- _RECORDS FOR THIS TASK_
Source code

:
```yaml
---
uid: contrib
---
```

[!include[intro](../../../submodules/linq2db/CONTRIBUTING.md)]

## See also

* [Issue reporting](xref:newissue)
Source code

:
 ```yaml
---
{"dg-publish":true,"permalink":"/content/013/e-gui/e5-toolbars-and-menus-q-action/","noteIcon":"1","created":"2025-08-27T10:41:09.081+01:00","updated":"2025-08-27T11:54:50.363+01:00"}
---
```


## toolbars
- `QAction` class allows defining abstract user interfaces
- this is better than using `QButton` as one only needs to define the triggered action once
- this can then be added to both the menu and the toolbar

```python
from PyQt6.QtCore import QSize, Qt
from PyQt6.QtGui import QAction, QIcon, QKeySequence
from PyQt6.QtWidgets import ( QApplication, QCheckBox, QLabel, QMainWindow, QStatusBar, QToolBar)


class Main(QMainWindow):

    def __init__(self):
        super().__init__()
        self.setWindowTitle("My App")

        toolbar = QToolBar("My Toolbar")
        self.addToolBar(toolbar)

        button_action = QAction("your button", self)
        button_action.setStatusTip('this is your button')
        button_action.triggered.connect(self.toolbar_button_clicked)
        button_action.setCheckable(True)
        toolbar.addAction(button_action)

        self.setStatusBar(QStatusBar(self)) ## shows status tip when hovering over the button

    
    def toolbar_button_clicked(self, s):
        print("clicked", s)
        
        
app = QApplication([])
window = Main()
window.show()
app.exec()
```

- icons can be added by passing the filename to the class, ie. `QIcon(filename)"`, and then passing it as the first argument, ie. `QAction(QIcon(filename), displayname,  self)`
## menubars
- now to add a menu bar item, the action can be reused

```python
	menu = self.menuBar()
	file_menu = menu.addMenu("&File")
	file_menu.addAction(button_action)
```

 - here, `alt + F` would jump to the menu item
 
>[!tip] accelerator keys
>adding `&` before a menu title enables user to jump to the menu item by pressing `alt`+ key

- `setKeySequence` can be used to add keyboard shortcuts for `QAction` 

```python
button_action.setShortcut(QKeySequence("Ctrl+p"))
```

- _TASK TO COMPLETE_
Output the entire listing exactly, including each line.

- _ANSWER BOX_
Source code

:
```yaml
---
uid: contrib
---
```

[!include[intro](../../../submodules/linq2db/CONTRIBUTING.md)]

## See also

* [Issue reporting](xref:newissue)
Source code

:
 ```yaml
---
{"dg-publish":true,"permalink":"/content/013/e-gui/e5-toolbars-and-menus-q-action/","noteIcon":"1","created":"2025-08-27T10:41:09.081+01:00","updated":"2025-08-27T11:54:50.363+01:00"}
---
```


## toolbars
- `QAction` class allows defining abstract user interfaces
- this is better than using `QButton` as one only needs to define the triggered action once
- this can then be added to both the menu and the toolbar

```python
from PyQt6.QtCore import QSize, Qt
from PyQt6.QtGui import QAction, QIcon, QKeySequence
from PyQt6.QtWidgets import ( QApplication, QCheckBox, QLabel, QMainWindow, QStatusBar, QToolBar)


class Main(QMainWindow):

    def __init__(self):
        super().__init__()
        self.setWindowTitle("My App")

        toolbar = QToolBar("My Toolbar")
        self.addToolBar(toolbar)

        button_action = QAction("your button", self)
        button_action.setStatusTip('this is your button')
        button_action.triggered.connect(self.toolbar_button_clicked)
        button_action.setCheckable(True)
        toolbar.addAction(button_action)

        self.setStatusBar(QStatusBar(self)) ## shows status tip when hovering over the button

    
    def toolbar_button_clicked(self, s):
        print("clicked", s)
        
        
app = QApplication([])
window = Main()
window.show()
app.exec()
```

- icons can be added by passing the filename to the class, ie. `QIcon(filename)"`, and then passing it as the first argument, ie. `QAction(QIcon(filename), displayname,  self)`
## menubars
- now to add a menu bar item, the action can be reused

```python
	menu = self.menuBar()
	file_menu = menu.addMenu("&File")
	file_menu.addAction(button_action)
```

 - here, `alt + F` would jump to the menu item
 
>[!tip] accelerator keys
>adding `&` before a menu title enables user to jump to the menu item by pressing `alt`+ key

- `setKeySequence` can be used to add keyboard shortcuts for `QAction` 

```python
button_action.setShortcut(QKeySequence("Ctrl+p"))
```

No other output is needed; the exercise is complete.